By Kelly A. Briganti, Editorial Director, G2 Intelligence
Throughout two and a half days on Capitol Hill, laboratory insiders debated and shared knowledge, insight and concerns about compliance issues, new business challenges and the latest regulatory changes affecting the diagnostic industry, during G2 Intelligence’s 33rd Annual Lab Institute (Oct. 14-16). The opening Keynote address from Steven Brill, author of America’s Bitter Pill: Money, Politics, Backroom Deals, and the Fight to Fix Our Broken health care System, helped set the tone of the conference discussing the rising cost of the American health care system and how the Affordable Care Act is both changing the industry yet failing to bring enough change. Following Brill, Quest Diagnostics Chief Executive Officer Steve Rusckowski referred to the laboratory industry as America’s “Sweet Pill” and emphasized laboratories’ influence on 70% of medical decisions for relatively low cost, exhorting the industry to take advantage of the opportunity to be a “part of the transformation of healthcare.”

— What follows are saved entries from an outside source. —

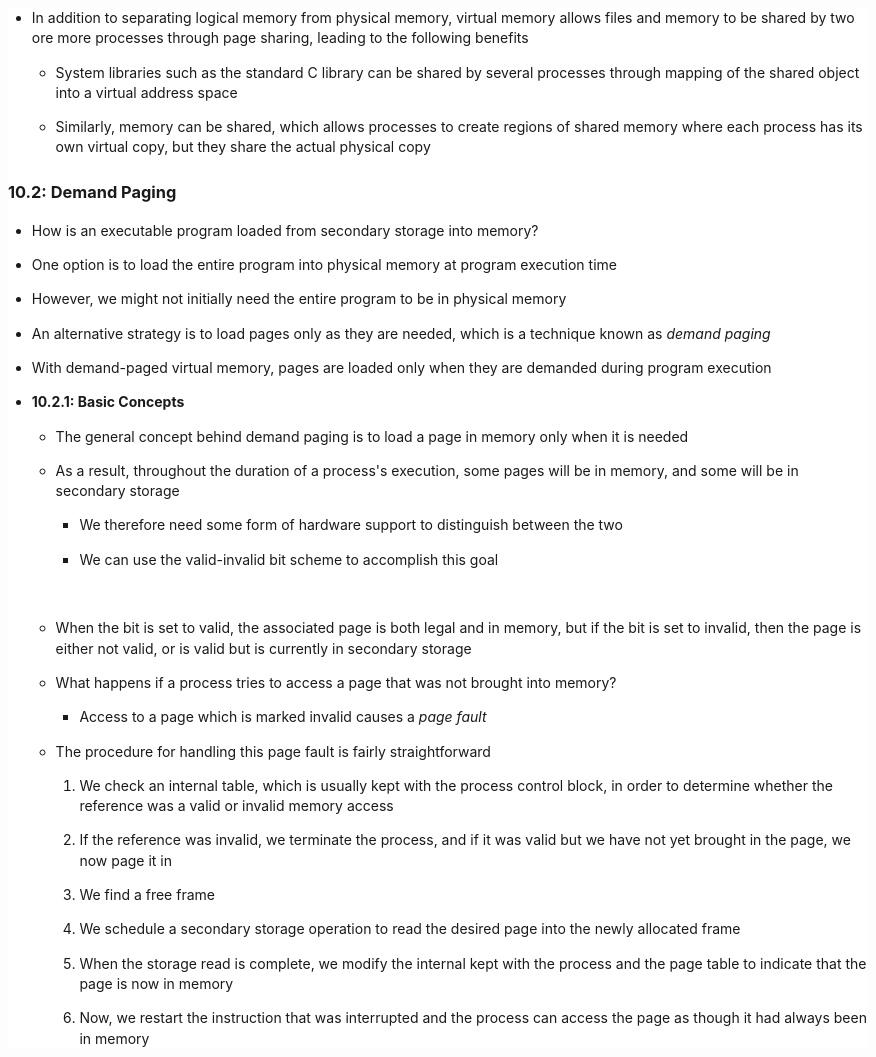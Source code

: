 - In addition to separating logical memory from physical memory, virtual memory allows files and memory to be shared by two ore more processes through page sharing, leading to the following benefits
  
  - System libraries such as the standard C library can be shared by several processes through mapping of the shared object into a virtual address space
  
  - Similarly, memory can be shared, which allows processes to create regions of shared memory where each process has its own virtual copy, but they share the actual physical copy

### 10.2: Demand Paging

- How is an executable program loaded from secondary storage into memory?

- One option is to load the entire program into physical memory at program execution time

- However, we might not initially need the entire program to be in physical memory

- An alternative strategy is to load pages only as they are needed, which is a technique known as *demand paging*

- With demand-paged virtual memory, pages are loaded only when they are demanded during program execution

- **10.2.1: Basic Concepts**
  
  - The general concept behind demand paging is to load a page in memory only when it is needed
  
  - As a result, throughout the duration of a process's execution, some pages will be in memory, and some will be in secondary storage 
    
    - We therefore need some form of hardware support to distinguish between the two 
    
    - We can use the valid-invalid bit scheme to accomplish this goal
  
  <img title="" src="file:///C:/Users/Justin/Pictures/marktextImages/d447153b8e3a93cabb70a0afb7c2c9c3b7e875bf.png" alt="" data-align="center" width="412">
  
  - When the bit is set to valid, the associated page is both legal and in memory, but if the bit is set to invalid, then the page is either not valid, or is valid but is currently in secondary storage 
  
  - What happens if a process tries to access a page that was not brought into memory?
    
    - Access to a page which is marked invalid causes a *page fault* 
  
  - The procedure for handling this page fault is fairly straightforward
    
    1. We check an internal table, which is usually kept with the process control block, in order to determine whether the reference was a valid or invalid memory access
    
    2. If the reference was invalid, we terminate the process, and if it was valid but we have not yet brought in the page, we now page it in 
    
    3. We find a free frame
    
    4. We schedule a secondary storage operation to read the desired page into the newly allocated frame 
    
    5. When the storage read is complete, we modify the internal kept with the process and the page table to indicate that the page is now in memory 
    
    6. Now, we restart the instruction that was interrupted and the process can access the page as though it had always been in memory 
  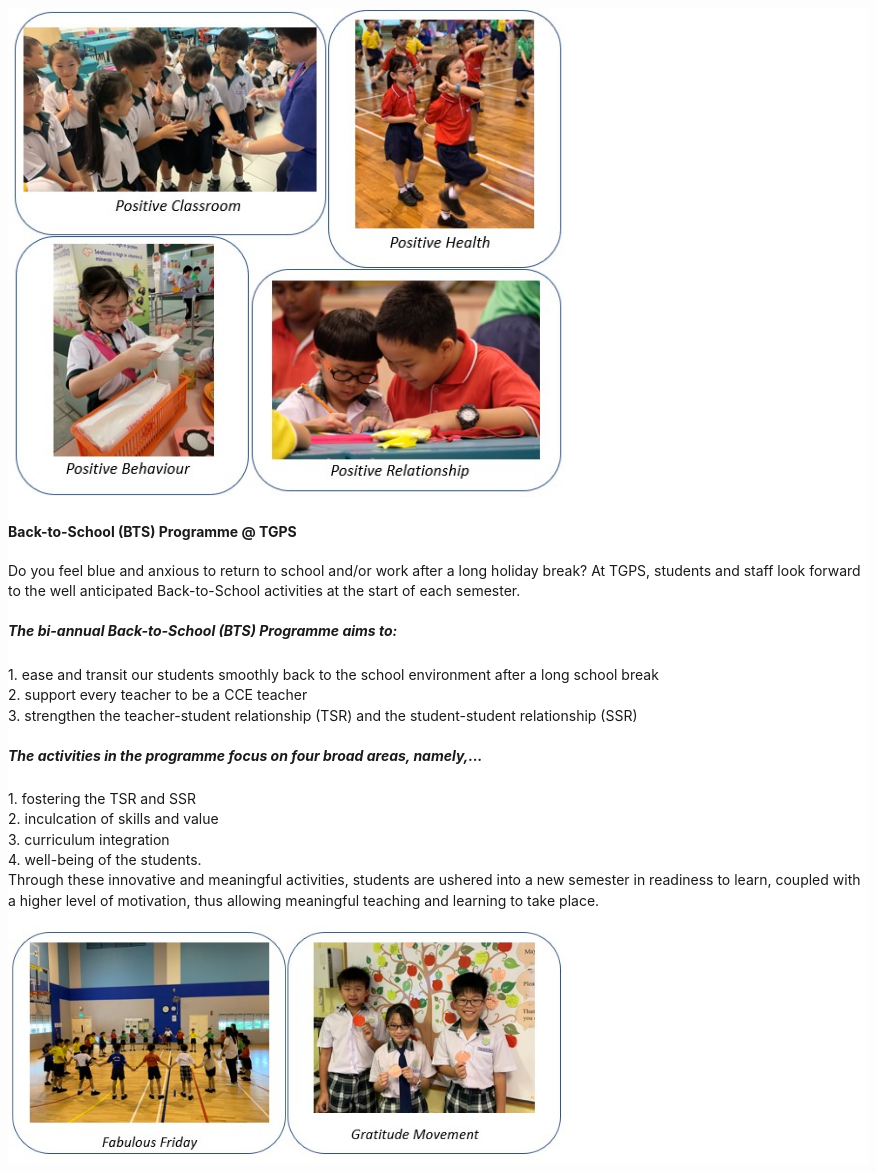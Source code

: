 <img style="width:65%" height="auto" width="100%" src="/images/positiveedu2.jpg">
</div>
<h4><strong>Back-to-School (BTS) Programme @ TGPS</strong></h4>
<p>Do you feel blue and anxious to return to school and/or work after a long
holiday break? At TGPS, students and staff look forward to the well anticipated
Back-to-School activities at the start of each semester.</p>
<h5><strong>The bi-annual Back-to-School (BTS) Programme aims to:</strong></h5>
<p>1. ease and transit our students smoothly back to the school environment
after a long school break
<br>2. support every teacher to be a CCE teacher
<br>3. strengthen the teacher-student relationship (TSR) and the student-student
relationship (SSR)</p>
<h5><strong>The activities in the programme focus on four broad areas, namely,...</strong></h5>
<p>1. fostering the TSR and SSR
<br>2. inculcation of skills and value
<br>3. curriculum integration
<br>4. well-being of the students.
<br>Through these innovative and meaningful activities, students are ushered
into a new semester in readiness to learn, coupled with a higher level
of motivation, thus allowing meaningful teaching and learning to take place.</p>
<div class="isomer-image-wrapper">
<img style="width:65%" height="auto" width="100%" src="/images/positiveedu3.jpg">
</div>
<p></p>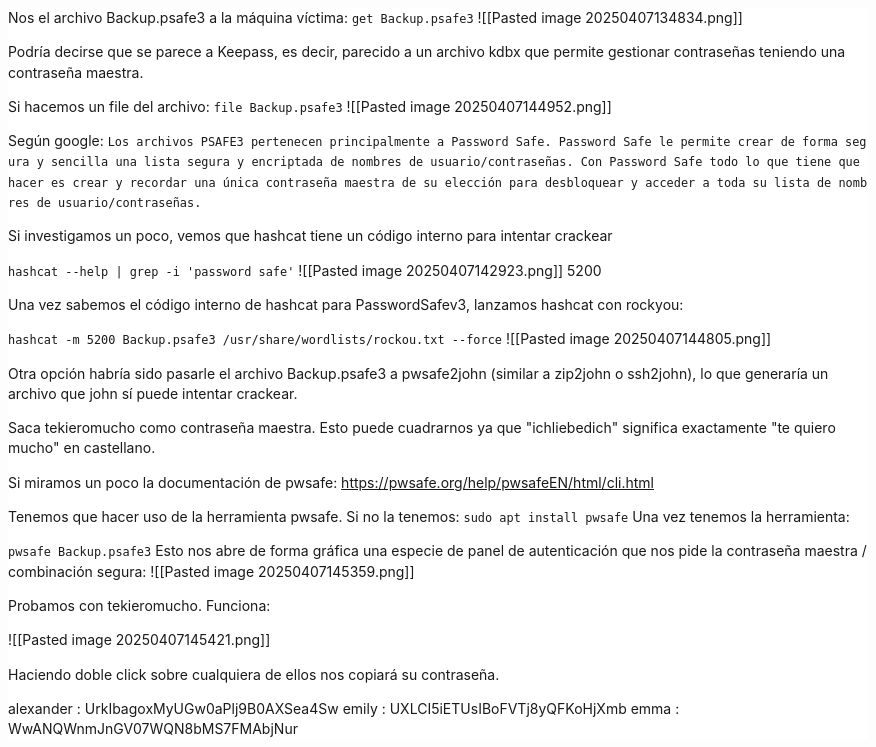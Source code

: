 Nos el archivo Backup.psafe3 a la máquina víctima:
``get Backup.psafe3``
![[Pasted image 20250407134834.png]]

Podría decirse que se parece a Keepass, es decir, parecido a un archivo kdbx que permite gestionar contraseñas teniendo una contraseña maestra.

Si hacemos un file del archivo:
``file Backup.psafe3``
![[Pasted image 20250407144952.png]]

Según google:
``Los archivos PSAFE3 pertenecen principalmente a Password Safe. Password Safe le permite crear de forma segura y sencilla una lista segura y encriptada de nombres de usuario/contraseñas. Con Password Safe todo lo que tiene que hacer es crear y recordar una única contraseña maestra de su elección para desbloquear y acceder a toda su lista de nombres de usuario/contraseñas.``

Si investigamos un poco, vemos que hashcat tiene un código interno para intentar crackear

``hashcat --help | grep -i 'password safe'``
![[Pasted image 20250407142923.png]]
5200

Una vez sabemos el código interno de hashcat para PasswordSafev3, lanzamos hashcat con rockyou:

``hashcat -m 5200 Backup.psafe3 /usr/share/wordlists/rockou.txt --force``
![[Pasted image 20250407144805.png]]


Otra opción habría sido pasarle el archivo Backup.psafe3 a pwsafe2john (similar a zip2john o ssh2john), lo que generaría un archivo que john sí puede intentar crackear.

Saca tekieromucho como contraseña maestra. Esto puede cuadrarnos ya que "ichliebedich" significa exactamente "te quiero mucho" en castellano.

Si miramos un poco la documentación de pwsafe:
https://pwsafe.org/help/pwsafeEN/html/cli.html

Tenemos que hacer uso de  la herramienta pwsafe. Si no la tenemos: ``sudo apt install pwsafe``
Una vez tenemos la herramienta:

``pwsafe Backup.psafe3``
Esto nos abre de forma gráfica una especie de panel de autenticación que nos pide la contraseña maestra / combinación segura:
![[Pasted image 20250407145359.png]]

Probamos con tekieromucho. Funciona:

![[Pasted image 20250407145421.png]]

Haciendo doble click sobre cualquiera de ellos nos copiará su  contraseña.

alexander : UrkIbagoxMyUGw0aPlj9B0AXSea4Sw
emily : UXLCI5iETUsIBoFVTj8yQFKoHjXmb
emma : WwANQWnmJnGV07WQN8bMS7FMAbjNur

Speakers repeatedly echoed Rusckowski’s sentiment, noting the laboratory’s ability to connect people with the information needed to make health care decisions and the need to demonstrate the value of this information. An overwhelming concern throughout the conference was how laboratories will be paid for their services. The Centers for Medicare & Medicaid’s recently proposed rule implementing the Protecting Access to Medicare Act (PAMA) served as the focal point of a heated panel discussion that addressed the impact of proposed changes to how the clinical laboratory fee schedule is determined. The proposed rule requires specifically defined Applicable Laboratories prepare to report by March 31, 2016, private payer reimbursement data for the period July 1, 2015 through Dec. 31, 2015. Debate centered on whether the interests of all stakeholders in the industry have been adequately considered, with particular concern raised about the exclusion of hospital laboratory payment rates from the proposed data collection and the impact of the resulting Medicare rates on smaller and independent laboratories. PeaceHealth Laboratories Chief Executive Ran Whitehead described his experiences meeting with Capitol Hill members to educate them on the realities that laboratories are facing and indicated the need for others to similarly inform their representatives. Panelists and attendees throughout the conference reiterated a consistent message: the laboratory industry needs to work together to demonstrate their value and make their voices heard by their legislators as well as other health care organizations, payers, potential partners, and patients.